Rashmi Malhotra, playing with colours and shapes
Welcome To CitySpidey


Rashmi Malhotra, playing with colours and shapes

Rashmi's signature style of painting is ‘linear angular abstract art'

Rashmi Malhotra, playing with colours and shapes

Ever since she was a little girl, the vibrant colours and shapes of Madhubani paintings fascinated Rashmi. From a very young age, she was drawn towards traditional forms of art and eventually decided to pursue this passion of hers.

Rashmi Malhotra (58) is a resident of Dwarka, Sector 19 and is also an established painter. Though she did her masters in Mathematics, it didn't hinder the creative side of her and she went on to get Master's Degree in Painting from Gwalior University. She has also done an Art Appreciation course at the Delhi Museum of Art. However, these two fields of knowledge are not mutually exclusive for Rashmi. Her knowledge of Mathematics, especially shapes and geometry clearly reflects in her art. She acknowledges the fact that her keen observation and knowledge of mathematics has helped her deliver Linear Angular Art.

She believes that painting is where her soul has always lied. Her thought processes and ideas reflect on her canvas. Rashmi's signature style of painting is ‘linear angular abstract art', where she plays and experiments with lines and shapes to give a visual representation to her thoughts. She has also gained immense acclaim for this form of art.

Credit: CitySpidey

Rashmi's parents and upbringing has a lot to do with her juggling between studies and art. Though art was always Rashmi's first love, she was not allowed to put her studies in the backseat. She says, "My mother was a principal of our school and that is why she was very serious about my studies. She wanted me to become a teacher and somehow I followed in her steps. I got a government job but after some years I left it to do an M.A in Painting after my marriage. Now, I am  doing my PhD in painting.”

Credit: CitySpidey 

Rashmi's interest in art was also spiked because of her father. Rashmi says, “My father was in the ministry of education and he used to bring Kangra painting books at home. The miniature art and pointed eyes of the painting always mesmerized me. He used to encourage me every time he saw me painting and I'd spend days just doodling and painting when I was a child.”

Also read | NARTHAKI, country’s largest directory of Indian Dance completes 30 years

While talking about her childhood, Rashmi says, "I remember that I used to read storybooks like Chanda Mama, Sujata and they had these sketches which used to captivate me a lot. After reading the books, I used to paint those sketches with red, black and blue pencils.” This one of the early instances when Rashmi realised the artist within her.
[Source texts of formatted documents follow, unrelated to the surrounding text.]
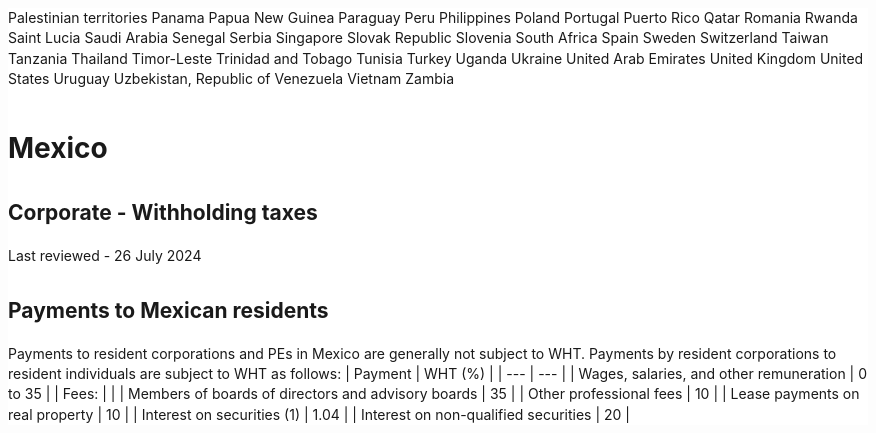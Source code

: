 Palestinian territories
Panama
Papua New Guinea
Paraguay
Peru
Philippines
Poland
Portugal
Puerto Rico
Qatar
Romania
Rwanda
Saint Lucia
Saudi Arabia
Senegal
Serbia
Singapore
Slovak Republic
Slovenia
South Africa
Spain
Sweden
Switzerland
Taiwan
Tanzania
Thailand
Timor-Leste
Trinidad and Tobago
Tunisia
Turkey
Uganda
Ukraine
United Arab Emirates
United Kingdom
United States
Uruguay
Uzbekistan, Republic of
Venezuela
Vietnam
Zambia
# Mexico
## Corporate - Withholding taxes
Last reviewed - 26 July 2024
## Payments to Mexican residents
Payments to resident corporations and PEs in Mexico are generally not subject to WHT.
Payments by resident corporations to resident individuals are subject to WHT as follows:
| Payment | WHT (%) |
| --- | --- |
| Wages, salaries, and other remuneration | 0 to 35 |
| Fees: |  |
| Members of boards of directors and advisory boards | 35 |
| Other professional fees | 10 |
| Lease payments on real property | 10 |
| Interest on securities (1) | 1.04 |
| Interest on non-qualified securities | 20 |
Though Rashmi's signature art form is 'Linear Angular Abstract Art', she has also tried her hands at numerous Indian traditional art such as miniature, Madhubani, tenjor, kangda, warli painting, pahari paintings, Kerala art. She makes her paintings in different mediums like oil, acrylic, impasto, knife, texture, and pen work.

Credit: CitySpidey 

Rashmi believes that art is not just about creating something, but it is a form of meditation and therapy which holds the power to heal people from within. Therefore, she decided to teach art and started her institute in 1993 by the name 'Infinity art studio' at Paschim Vihar, Ashoka Enclave.

Rashmi's creativity didn't only come out on canvas, rather, she made everything around her a canvas, be it the walls of her home, pillow covers and even her mother's saree. She draws inspiration from Hindu mythology for her art. Her work depicts mythological stories such as raslila, Ramayan and so on. Apart from that, she also draws inspiration from social issues and cinema.

Rashmi's work has been celebrated and appreciated at several national and international platforms. Her paintings have travelled to countries such as Spain, Dubai, USA, United Kingdom, Denmark, Budapest and Hungry.